Stumbling away from me, hands outstretched mummy-like, a nearly naked man appeared to be walking among the crowd. A group of Asian tourists had gathered around, but the man didn’t flinch. As I drew closer, I smiled with relief at the joke pulled on all of us unsuspecting participants. The man is a life-like sculpture.
The Sleepwalker is part of a public art exhibit called Wanderlust by artist Tony Matelli. The figure is one of several pieces that remind travelers that encounters with nature, art, and architecture are the stuff of everyday life. The painted bronze sculpture immediately shocked me into awareness of my surroundings. For me, it was a perfect introduction to the High Line, a big wake up call to notice the out-of-the-ordinary in the Big Apple.
The sleepwalker sombulates toward the tranquility of the gardens above a noisy street in the Chelsea District. Even though I know he’s not real, a twinge of empathy bubbles up as I might relate to awakening in public wearing only my skivvies and asking Where am I? Nearby, tired wayfarers have kicked off their shoes and splash in the stream of water running over the sidewalk.
We stroll along in a throng of humanity while benches, water features, traffic observation platforms (yes, areas of stadium seating for contemplating the traffic below), people watching, and flowers beckon. The 1.5-mile park stretches from the Meat Packing District (Gansevoort St.) to the 34th Street Hudson Yards.
Ironically, I can’t imagine a more hostile landscape for pedestrians than The Hudson Street Yards. It’s a massive parking lot for trains. In 1934, the tracks carried an elevated freight train rumbling through buildings shaking windows and doors while transporting dairy products from the docks into the city. In 2003, skeptical urban planners ventured into this adaptive reuse project unsure that this was a viable solution for a decommissioned railroad. Thirteen years later, this implausible idea is one of the trendiest redevelopment sites in the city. It’s first iteration was also an unlikely success. It’s hard to believe that while standing in the quiet above a busy intersection we are now lifted out of the world of frantic “getting and spending” that William Wordsworth saw as the cost of modernity in his poem The World is Too Much With Us.
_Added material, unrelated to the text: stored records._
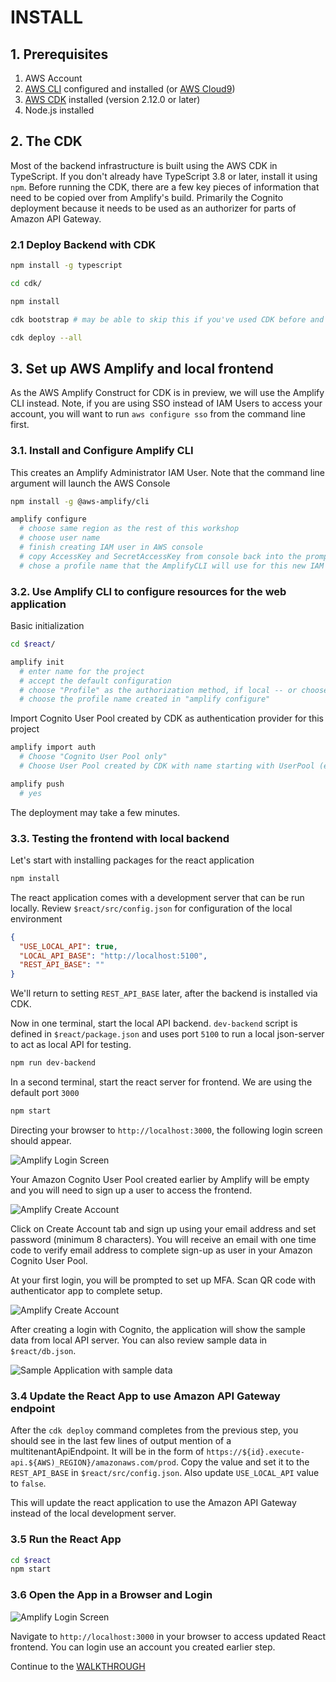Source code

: # INSTALL

## 1. Prerequisites

1. AWS Account
2. [AWS CLI](https://aws.amazon.com/cli/) configured and installed (or [AWS Cloud9](https://aws.amazon.com/cloud9/))
3. [AWS CDK](https://docs.aws.amazon.com/cdk/v2/guide/getting_started.html) installed (version 2.12.0 or later)
3. Node.js installed

## 2. The CDK

Most of the backend infrastructure is built using the AWS CDK in TypeScript.  If you don't already have TypeScript 3.8 or later, install it using `npm`.  Before running the CDK, there are a few key pieces of information that need to be copied over from Amplify's build.  Primarily the Cognito deployment because it needs to be used as an authorizer for parts of Amazon API Gateway.

### 2.1 Deploy Backend with CDK
```bash
npm install -g typescript

cd cdk/

npm install

cdk bootstrap # may be able to skip this if you've used CDK before and infrastructure (e.g. CDK staging bucket) is already initialized 

cdk deploy --all
```
## 3. Set up AWS Amplify and local frontend

As the AWS Amplify Construct for CDK is in preview, we will use the Amplify CLI instead. Note, if you are using SSO instead of IAM Users to access your account, you will want to run `aws configure sso` from the command line first.

### 3.1. Install and Configure Amplify CLI

This creates an Amplify Administrator IAM User.  Note that the command line argument will launch the AWS Console

```bash
npm install -g @aws-amplify/cli

amplify configure
  # choose same region as the rest of this workshop
  # choose user name
  # finish creating IAM user in AWS console
  # copy AccessKey and SecretAccessKey from console back into the prompt
  # chose a profile name that the AmplifyCLI will use for this new IAM user
```

### 3.2. Use Amplify CLI to configure resources for the web application

Basic initialization 
```bash
cd $react/ 

amplify init
  # enter name for the project
  # accept the default configuration
  # choose "Profile" as the authorization method, if local -- or choose AWS Access Keys (Cloud9)
  # choose the profile name created in "amplify configure"
```

Import Cognito User Pool created by CDK as authentication provider for this project
```bash
amplify import auth
  # Choose "Cognito User Pool only"
  # Choose User Pool created by CDK with name starting with UserPool (e.g. UserPool6BA7E5F2-VQFB73BtHTuf)

amplify push
  # yes
```

The deployment may take a few minutes. 

### 3.3. Testing the frontend with local backend

Let's start with installing packages for the react application
```bash
npm install
```

The react application comes with a development server that can be run locally. Review `$react/src/config.json` for configuration of the local environment
```json
{
  "USE_LOCAL_API": true,
  "LOCAL_API_BASE": "http://localhost:5100",
  "REST_API_BASE": ""
}
```
We'll return to setting `REST_API_BASE` later, after the backend is installed via CDK.

Now in one terminal, start the local API backend. `dev-backend` script is defined in `$react/package.json` and uses port `5100` to run a local json-server to act as local API for testing. 
```bash
npm run dev-backend
```

In a second terminal, start the react server for frontend. We are using the default port `3000`
```bash
npm start
```

Directing your browser to `http://localhost:3000`, the following login screen should appear. 

![Amplify Login Screen](/assets/images/amplify-login.png)

Your Amazon Cognito User Pool created earlier by Amplify will be empty and you will need to sign up a user to access the frontend.

![Amplify Create Account](assets/images/amplify-create.png)

Click on Create Account tab and sign up using your email address and set password (minimum 8 characters). You will receive an email with one time code to verify email address to complete sign-up as user in your Amazon Cognito User Pool.

At your first login, you will be prompted to set up MFA. Scan QR code with authenticator app to complete setup.

![Amplify Create Account](assets/images/amplify-create-mfa-redacted.png)

After creating a login with Cognito, the application will show the sample data from local API server. You can also review sample data in `$react/db.json`.

![Sample Application with sample data](/assets/images/react-local-server.png)


### 3.4 Update the React App to use Amazon API Gateway endpoint

After the `cdk deploy` command completes from the previous step, you should see in the last few lines of output mention of a multitenantApiEndpoint.  It will be in the form of `https://${id}.execute-api.${AWS)_REGION}/amazonaws.com/prod`.  Copy the value and set it to the `REST_API_BASE` in `$react/src/config.json`.  Also update `USE_LOCAL_API` value to `false`.

This will update the react application to use the Amazon API Gateway instead of the local development server.

### 3.5 Run the React App

```bash
cd $react
npm start
```

### 3.6 Open the App in a Browser and Login
![Amplify Login Screen](/assets/images/amplify-login.png)

Navigate to `http://localhost:3000` in your browser to access updated React frontend. You can login use an account you created earlier step.

Continue to the [WALKTHROUGH](./WALKTHROUGH.md)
The High Line exposes space between the spaces. The park is a path of well-tended gardens above the streets below. Only the underside of the steel girders are visible from the ground. Two stories above the commercial district, the High Line cuts between the buildings on either side. The park gentrified the space above one of the least desirable areas in the city. Wealthy apartment dwellers now gaze down upon two lower economic stratospheres of the park and the traffic pulsing through intersections below. The park is a Jane Jacobs sidewalk above a Jane Jacobs neighborhood, layered on a bustling historic city grid. It’s living anthropology.
It’s hard for me to fathom paying between $4 to $50 million to live above the High Line.But that’s what people are paying to buy into starchitect Zaha Hadid designed residences on 520 West 28th, Certainly, if you spend that kind of money, a park should come with the deal. The wealthy are the beneficiaries of a fascinating thing happening all along the Eastern Seaboard. A new generation has moved in and is repurposing dilapidated old architecture and infrastructure and making something trendy and desirable. But who was displaced? Were did they go?
The old spur of the New York Central Railroad metamorphosed in two phases between 2006 and 2012. In that six-year span, the many gardens along the park have flourished; young trees defy logic and thrive in the planters between the rails of old tracks. Native plant species, some call them weeds, sprout between the concrete and the rusty steel.
City dwellers need a respite from the world of “getting and spending”. Color, texture, bees, and gardeners tending the flower beds attract people. So far, commerce is confined to kiosks and venders selling books, T-shirts, and tchotchkes. At the street level, near the Whitney Museum of American Art, a cheerful sandwich shop with orange and blue umbrellas suggests it would be nice to have a coffee under the shade of rusting girders. The nook is a pop-up restaurant made possible by a visionary who saw a bit of crab grass growing between the cracks in the sidewalk and imagined a full blown park.